After all bandmerging processing is finished, each group of merged detections is processed for position refinement. This proceeds by identifying which detections are eligible to contribute their positional information to the refinement; if none are eligible, then the detection with the largest positional uncertainty (i.e. determinant of the position error covariance matrix) defines the final position. If only one detection qualifies, then its position parameters are used for the merged source. Otherwise, Gaussian refinement is performed using all qualified detections. Currently eligibility determination is not implemented, and all merged detections contribute their information to the refinement.

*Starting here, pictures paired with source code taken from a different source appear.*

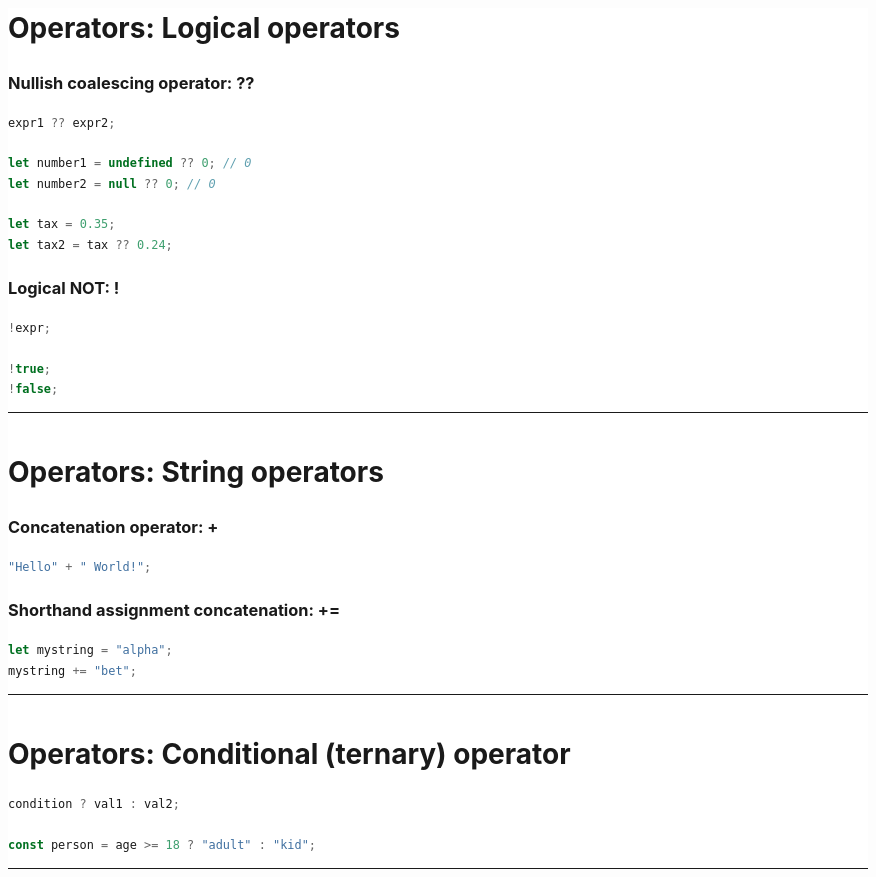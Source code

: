 
# Operators: Logical operators

### Nullish coalescing operator: ??

```js
expr1 ?? expr2;

let number1 = undefined ?? 0; // 0
let number2 = null ?? 0; // 0

let tax = 0.35;
let tax2 = tax ?? 0.24;
```

### Logical NOT: !

```js
!expr;

!true;
!false;
```

---

# Operators: String operators

### Concatenation operator: +

```js
"Hello" + " World!";
```

### Shorthand assignment concatenation: +=

```js
let mystring = "alpha";
mystring += "bet";
```

---

# Operators: Conditional (ternary) operator

```js
condition ? val1 : val2;

const person = age >= 18 ? "adult" : "kid";
```

---
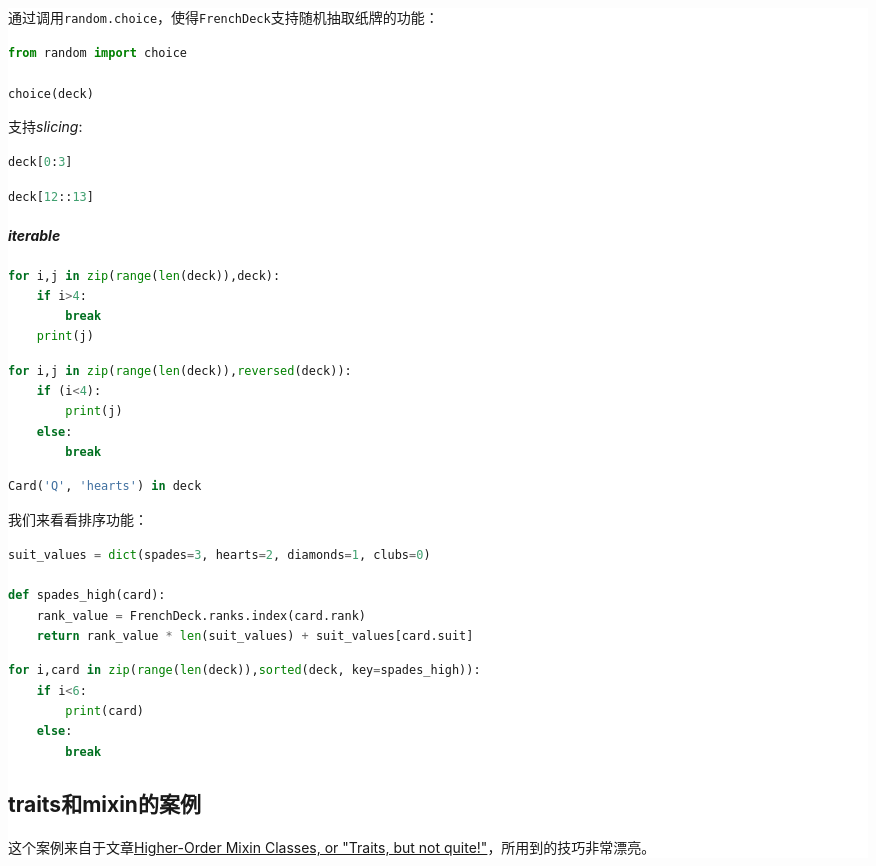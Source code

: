 通过调用`random.choice`，使得`FrenchDeck`支持随机抽取纸牌的功能：

```python
from random import choice

choice(deck)
```

支持*slicing*:

```python
deck[0:3]
```

```python
deck[12::13]
```

#### *iterable*

```python
for i,j in zip(range(len(deck)),deck):
    if i>4:
        break
    print(j)
```

```python
for i,j in zip(range(len(deck)),reversed(deck)):
    if (i<4):
        print(j)
    else:
        break
```

```python
Card('Q', 'hearts') in deck
```

我们来看看排序功能：

```python
suit_values = dict(spades=3, hearts=2, diamonds=1, clubs=0)

def spades_high(card):
    rank_value = FrenchDeck.ranks.index(card.rank)
    return rank_value * len(suit_values) + suit_values[card.suit]
```

```python
for i,card in zip(range(len(deck)),sorted(deck, key=spades_high)):
    if i<6:
        print(card)
    else:
        break
```

## traits和mixin的案例
这个案例来自于文章[Higher-Order Mixin Classes, or "Traits, but not quite!"](https://web.archive.org/web/20161009062141/http://stupid-python-tricks.blogspot.com/2015/04/computed-properties-and-higher-order.html)，所用到的技巧非常漂亮。
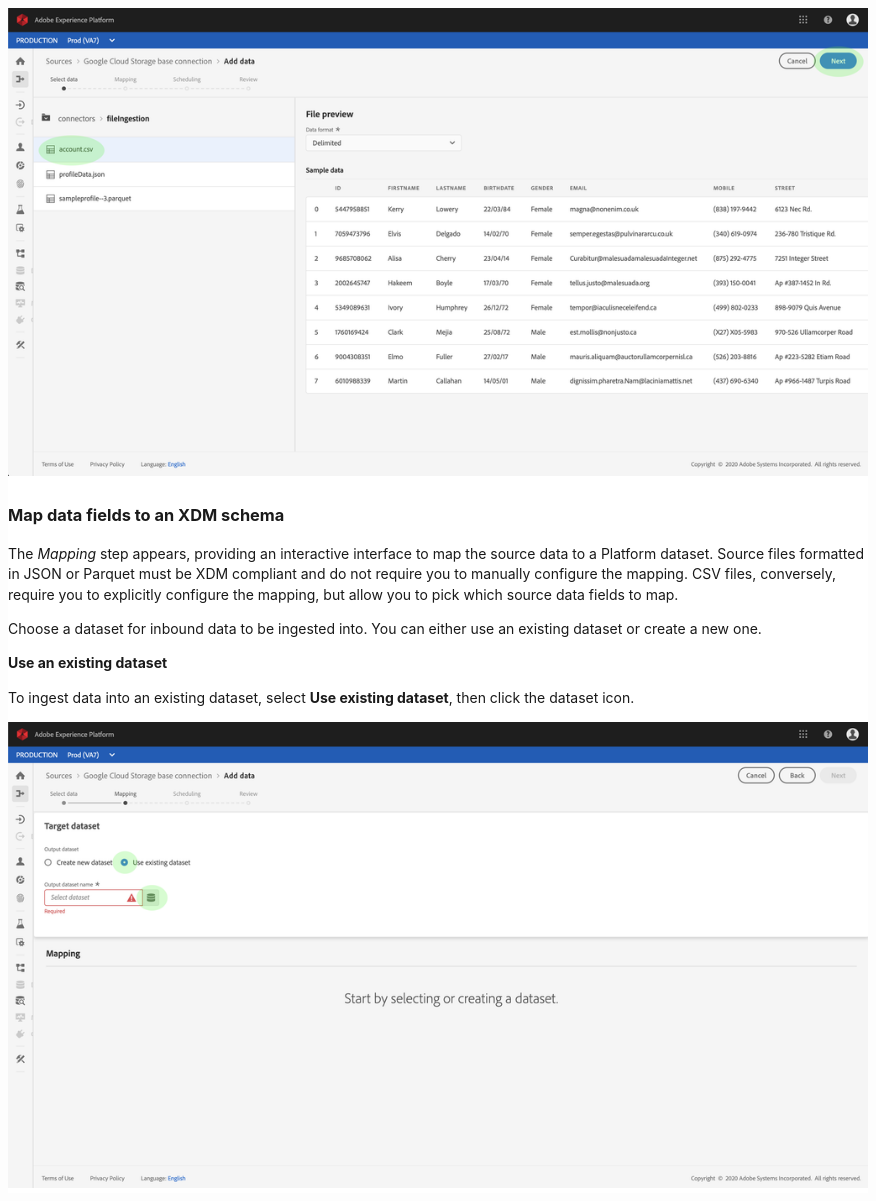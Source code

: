 ![](./../../images/google-cloud-storage/select-data-next.png)

### Map data fields to an XDM schema

The *Mapping* step appears, providing an interactive interface to map the source data to a Platform dataset. Source files formatted in JSON or Parquet must be XDM compliant and do not require you to manually configure the mapping. CSV files, conversely, require you to explicitly configure the mapping, but allow you to pick which source data fields to map.

Choose a dataset for inbound data to be ingested into. You can either use an existing dataset or create a new one.

**Use an existing dataset**

To ingest data into an existing dataset, select **Use existing dataset**, then click the dataset icon.

![](./../../images/google-cloud-storage/use-existing-dataset.png)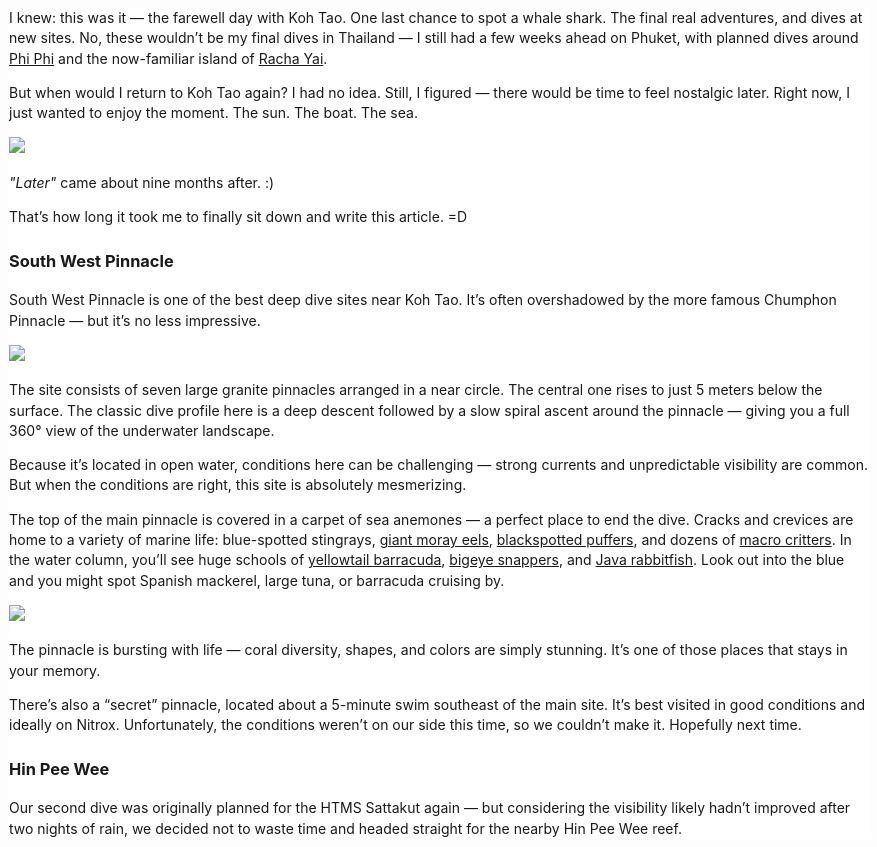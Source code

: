 I knew: this was it — the farewell day with Koh Tao. One last chance to spot a whale shark. The final real adventures, and dives at new sites. No, these wouldn’t be my final dives in Thailand — I still had a few weeks ahead on Phuket, with planned dives around [Phi Phi](https://www.diversnotes.com/en/blog/koh-bida-nok) and the now-familiar island of [Racha Yai](https://www.diversnotes.com/en/blog/racha-yai).

But when would I return to Koh Tao again? I had no idea. Still, I figured — there would be time to feel nostalgic later. Right now, I just wanted to enjoy the moment. The sun. The boat. The sea.

![](https://res.cloudinary.com/dkm2zslzr/image/upload/v1746172911/SouthWest_tdogt2.png)

*"Later"* came about nine months after. :)

That’s how long it took me to finally sit down and write this article. =D

### **South West Pinnacle**

South West Pinnacle is one of the best deep dive sites near Koh Tao. It’s often overshadowed by the more famous Chumphon Pinnacle — but it’s no less impressive.

![](https://res.cloudinary.com/dkm2zslzr/image/upload/v1746174028/SW_lnfxaf.png)

The site consists of seven large granite pinnacles arranged in a near circle. The central one rises to just 5 meters below the surface. The classic dive profile here is a deep descent followed by a slow spiral ascent around the pinnacle — giving you a full 360° view of the underwater landscape.

Because it’s located in open water, conditions here can be challenging — strong currents and unpredictable visibility are common. But when the conditions are right, this site is absolutely mesmerizing.

The top of the main pinnacle is covered in a carpet of sea anemones — a perfect place to end the dive. Cracks and crevices are home to a variety of marine life: blue-spotted stingrays, [giant moray eels](https://www.diversnotes.com/en/marine-life/giant-moray), [blackspotted puffers](https://www.diversnotes.com/en/marine-life/blackspotted-puffer), and dozens of [macro critters](https://www.diversnotes.com/en/marine-life/phyllidia-coelestis). In the water column, you’ll see huge schools of [yellowtail barracuda](https://www.diversnotes.com/en/marine-life/yellowtail-barracuda), [bigeye snappers](https://www.diversnotes.com/en/marine-life/bigeye-snapper), and [Java rabbitfish](https://www.diversnotes.com/en/marine-life/siganus-javus). Look out into the blue and you might spot Spanish mackerel, large tuna, or barracuda cruising by.

![](https://res.cloudinary.com/dkm2zslzr/image/upload/v1746174032/SW3_j9yzcy.png)

The pinnacle is bursting with life — coral diversity, shapes, and colors are simply stunning. It’s one of those places that stays in your memory.

There’s also a “secret” pinnacle, located about a 5-minute swim southeast of the main site. It’s best visited in good conditions and ideally on Nitrox. Unfortunately, the conditions weren’t on our side this time, so we couldn’t make it. Hopefully next time.
<YouTube id="ITic9oc_VoU" />

### **Hin Pee Wee**

Our second dive was originally planned for the HTMS Sattakut again — but considering the visibility likely hadn’t improved after two nights of rain, we decided not to waste time and headed straight for the nearby Hin Pee Wee reef.
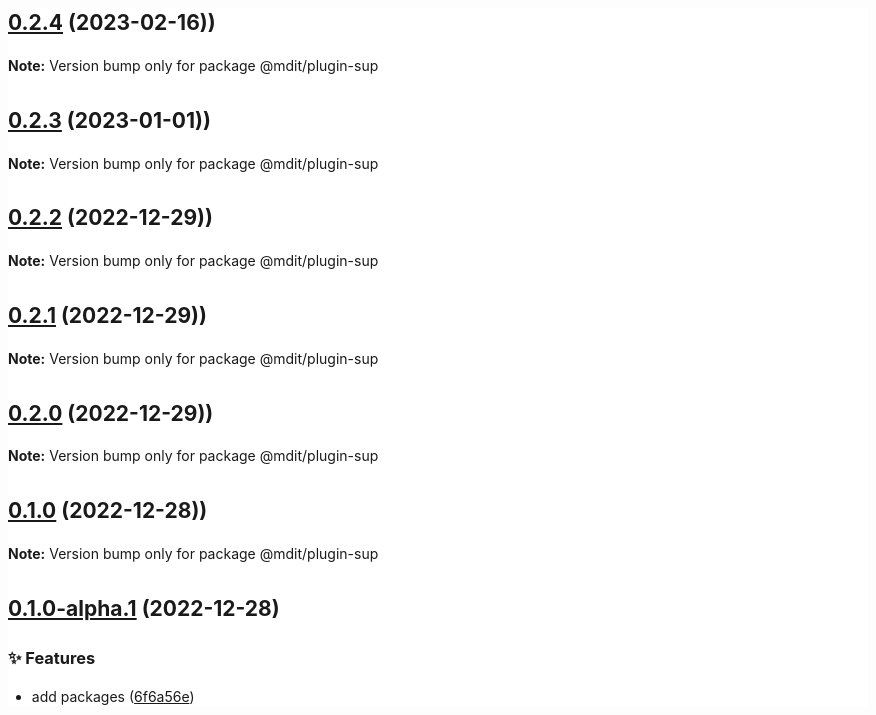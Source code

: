## [0.2.4](https://github.com/mdit-plugins/mdit-plugins/compare/v0.2.3...v0.2.4) (2023-02-16))

**Note:** Version bump only for package @mdit/plugin-sup

## [0.2.3](https://github.com/mdit-plugins/mdit-plugins/compare/v0.2.2...v0.2.3) (2023-01-01))

**Note:** Version bump only for package @mdit/plugin-sup

## [0.2.2](https://github.com/mdit-plugins/mdit-plugins/compare/v0.2.1...v0.2.2) (2022-12-29))

**Note:** Version bump only for package @mdit/plugin-sup

## [0.2.1](https://github.com/mdit-plugins/mdit-plugins/compare/v0.2.0...v0.2.1) (2022-12-29))

**Note:** Version bump only for package @mdit/plugin-sup

## [0.2.0](https://github.com/mdit-plugins/mdit-plugins/compare/v0.1.0...v0.2.0) (2022-12-29))

**Note:** Version bump only for package @mdit/plugin-sup

## [0.1.0](https://github.com/mdit-plugins/mdit-plugins/compare/v0.1.0-alpha.1...v0.1.0) (2022-12-28))

**Note:** Version bump only for package @mdit/plugin-sup

## [0.1.0-alpha.1](https://github.com/mdit-plugins/mdit-plugins/compare/6f6a56e018bee8da6d2a3b3c9524fd97b214d0d5...v0.1.0-alpha.1) (2022-12-28)

### ✨ Features

- add packages ([6f6a56e](https://github.com/mdit-plugins/mdit-plugins/commit/6f6a56e018bee8da6d2a3b3c9524fd97b214d0d5))
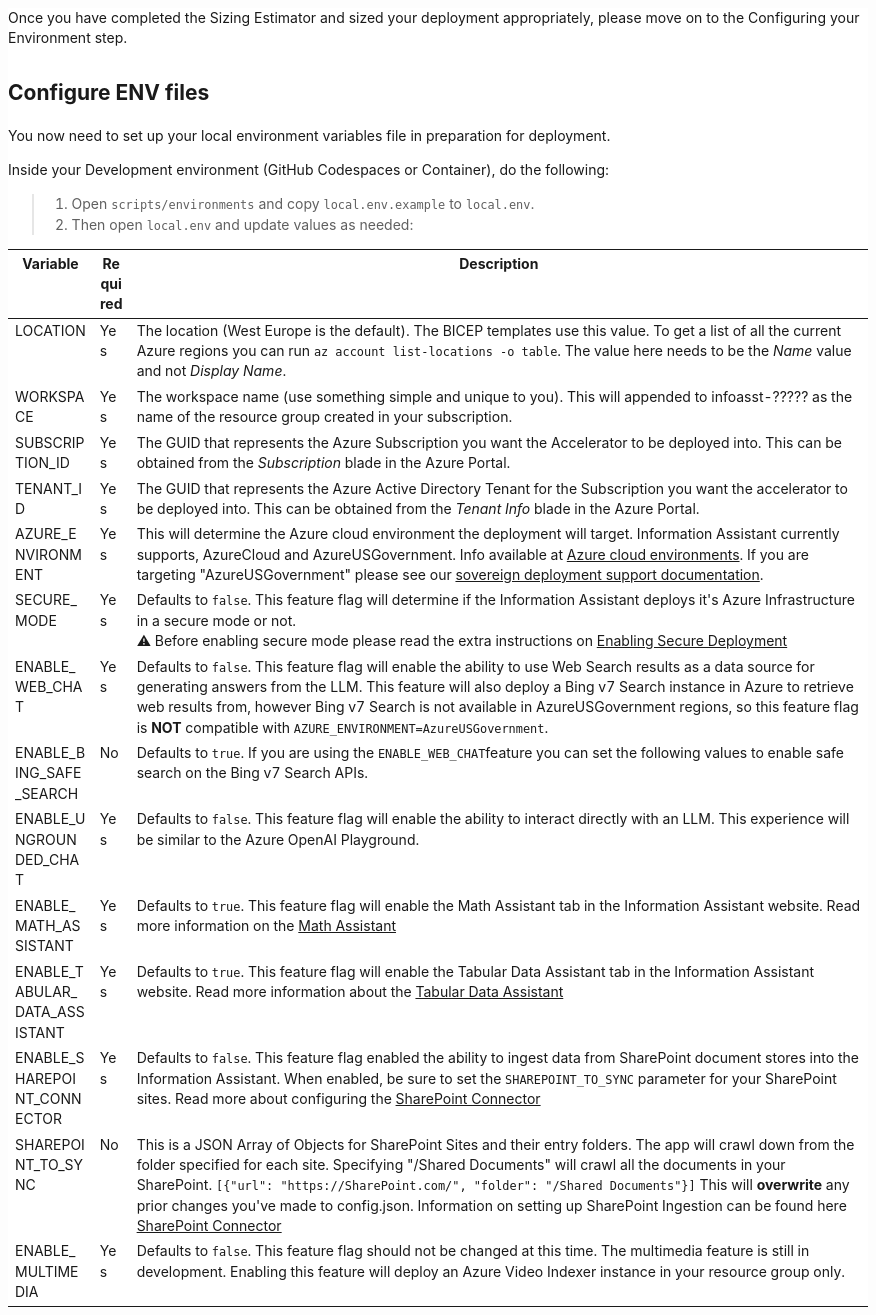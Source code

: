 Once you have completed the Sizing Estimator and sized your deployment appropriately, please move on to the Configuring your Environment step.

## Configure ENV files

You now need to set up your local environment variables file in preparation for deployment.

Inside your Development environment (GitHub Codespaces or Container), do the following:

>1. Open `scripts/environments` and copy `local.env.example` to `local.env`.
>1. Then open `local.env` and update values as needed:

Variable | Required | Description
--- | --- | ---
LOCATION | Yes | The location (West Europe is the default). The BICEP templates use this value. To get a list of all the current Azure regions you can run `az account list-locations -o table`. The value here needs to be the *Name* value and not *Display Name*.
WORKSPACE | Yes  | The workspace name (use something simple and unique to you). This will appended to infoasst-????? as the name of the resource group created in your subscription.
SUBSCRIPTION_ID | Yes | The GUID that represents the Azure Subscription you want the Accelerator to be deployed into. This can be obtained from the *Subscription* blade in the Azure Portal.
TENANT_ID | Yes | The GUID that represents the Azure Active Directory Tenant for the Subscription you want the accelerator to be deployed into. This can be obtained from the *Tenant Info* blade in the Azure Portal.
AZURE_ENVIRONMENT | Yes | This will determine the Azure cloud environment the deployment will target. Information Assistant currently supports, AzureCloud and AzureUSGovernment. Info available at [Azure cloud environments](https://docs.microsoft.com/en-us/cli/azure/manage-clouds-azure-cli?toc=/cli/azure/toc.json&bc=/cli/azure/breadcrumb/toc.json). If you are targeting "AzureUSGovernment" please see our [sovereign deployment support documentation](/docs/deployment/enable_sovereign_deployment.md).
SECURE_MODE | Yes | Defaults to `false`. This feature flag will determine if the Information Assistant deploys it's Azure Infrastructure in a secure mode or not.</br>:warning: Before enabling secure mode please read the extra instructions on [Enabling Secure Deployment](/docs/deployment/enable_secure_deployment.md)
ENABLE_WEB_CHAT | Yes | Defaults to `false`. This feature flag will enable the ability to use Web Search results as a data source for generating answers from the LLM. This feature will also deploy a Bing v7 Search instance in Azure to retrieve web results from, however Bing v7 Search is not available in AzureUSGovernment regions, so this feature flag is **NOT** compatible with `AZURE_ENVIRONMENT=AzureUSGovernment`.
ENABLE_BING_SAFE_SEARCH | No | Defaults to `true`. If you are using the `ENABLE_WEB_CHAT`feature you can set the following values to enable safe search on the Bing v7 Search APIs.
ENABLE_UNGROUNDED_CHAT | Yes | Defaults to `false`. This feature flag will enable the ability to interact directly with an LLM. This experience will be similar to the Azure OpenAI Playground.
ENABLE_MATH_ASSISTANT | Yes | Defaults to `true`. This feature flag will enable the Math Assistant tab in the Information Assistant website. Read more information on the [Math Assistant](/docs/features/features.md)
ENABLE_TABULAR_DATA_ASSISTANT | Yes | Defaults to `true`. This feature flag will enable the Tabular Data Assistant tab in the Information Assistant website. Read more information about the [Tabular Data Assistant](/docs/features/features.md)
ENABLE_SHAREPOINT_CONNECTOR | Yes | Defaults to `false`. This feature flag enabled the ability to ingest data from SharePoint document stores into the Information Assistant. When enabled, be sure to set the `SHAREPOINT_TO_SYNC` parameter for your SharePoint sites. Read more about configuring the [SharePoint Connector](/docs/features/sharepoint.md) 
SHAREPOINT_TO_SYNC | No | This is a JSON Array of Objects for SharePoint Sites and their entry folders. The app will crawl down from the folder specified for each site. Specifying "/Shared Documents" will crawl all the documents in your SharePoint. `[{"url": "https://SharePoint.com/", "folder": "/Shared Documents"}]` This will **overwrite** any prior changes you've made to config.json. Information on setting up SharePoint Ingestion can be found here [SharePoint Connector](/docs/features/sharepoint.md)
ENABLE_MULTIMEDIA | Yes | Defaults to `false`. This feature flag should not be changed at this time. The multimedia feature is still in development. Enabling this feature will deploy an Azure Video Indexer instance in your resource group only. 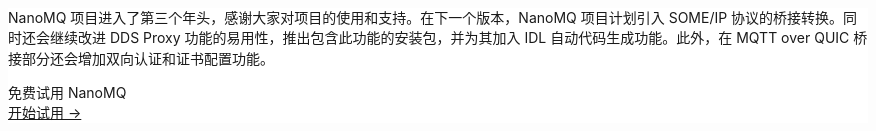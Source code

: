 NanoMQ 项目进入了第三个年头，感谢大家对项目的使用和支持。在下一个版本，NanoMQ 项目计划引入 SOME/IP 协议的桥接转换。同时还会继续改进 DDS Proxy 功能的易用性，推出包含此功能的安装包，并为其加入 IDL 自动代码生成功能。此外，在 MQTT over QUIC 桥接部分还会增加双向认证和证书配置功能。





<section class="promotion">
    <div>
        免费试用 NanoMQ
    </div>
    <a href="https://www.emqx.com/zh/try?product=nanomq" class="button is-gradient px-5">开始试用 →</a>
</section>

1.8 Statistical Summary Computation
The final processing step consists of producing a statistical summary. This is only done for Spitzer data. All multi-band (merged) sources are examined, one at a time, and only those that are completely free from confusion are considered for inclusion in the statistical summary. If the optional input column signal-to-noise ratio has been included as part or the current processing run, the SNR values for all point sources in each merged source are examined. If at least one of the point sources included in a merged source has an SNR value above the threshold for that band, this merged source is included in the statistical data. For all band-pair combinations included in the current merged source, average delta-X and delta-Y, standard deviation in X and Y, as well as chi-square in X, Y, and X/Y, are calculated. This information is binned by signal-to-noise ratio and the totals (for all SNR bins) are also calculated. If, on the other hand, SNR values are not part of the current processing run, only the “Total” category is calculated. If any of the bands in a merged source has a null SNR value then this source is not included in the statistical data.
1.9 Iterative Processing
One of the main challenges with bandmerging is dealing with the positional offset between the different bands (especially when taken with different detectors). Bandmerge is designed to run as an iterative process, whereby the bandmerging module and the position refinement steps are run using a crude initial estimate of the offset between bands (given in the Bandpair uncertainty file; default bpru.tbl), and the output of the position refinement step is then used to modify the positional information before re-running the bandmerging module. This loop of bandmerging - positional offset modification - bandmerging is defined as a single iteration.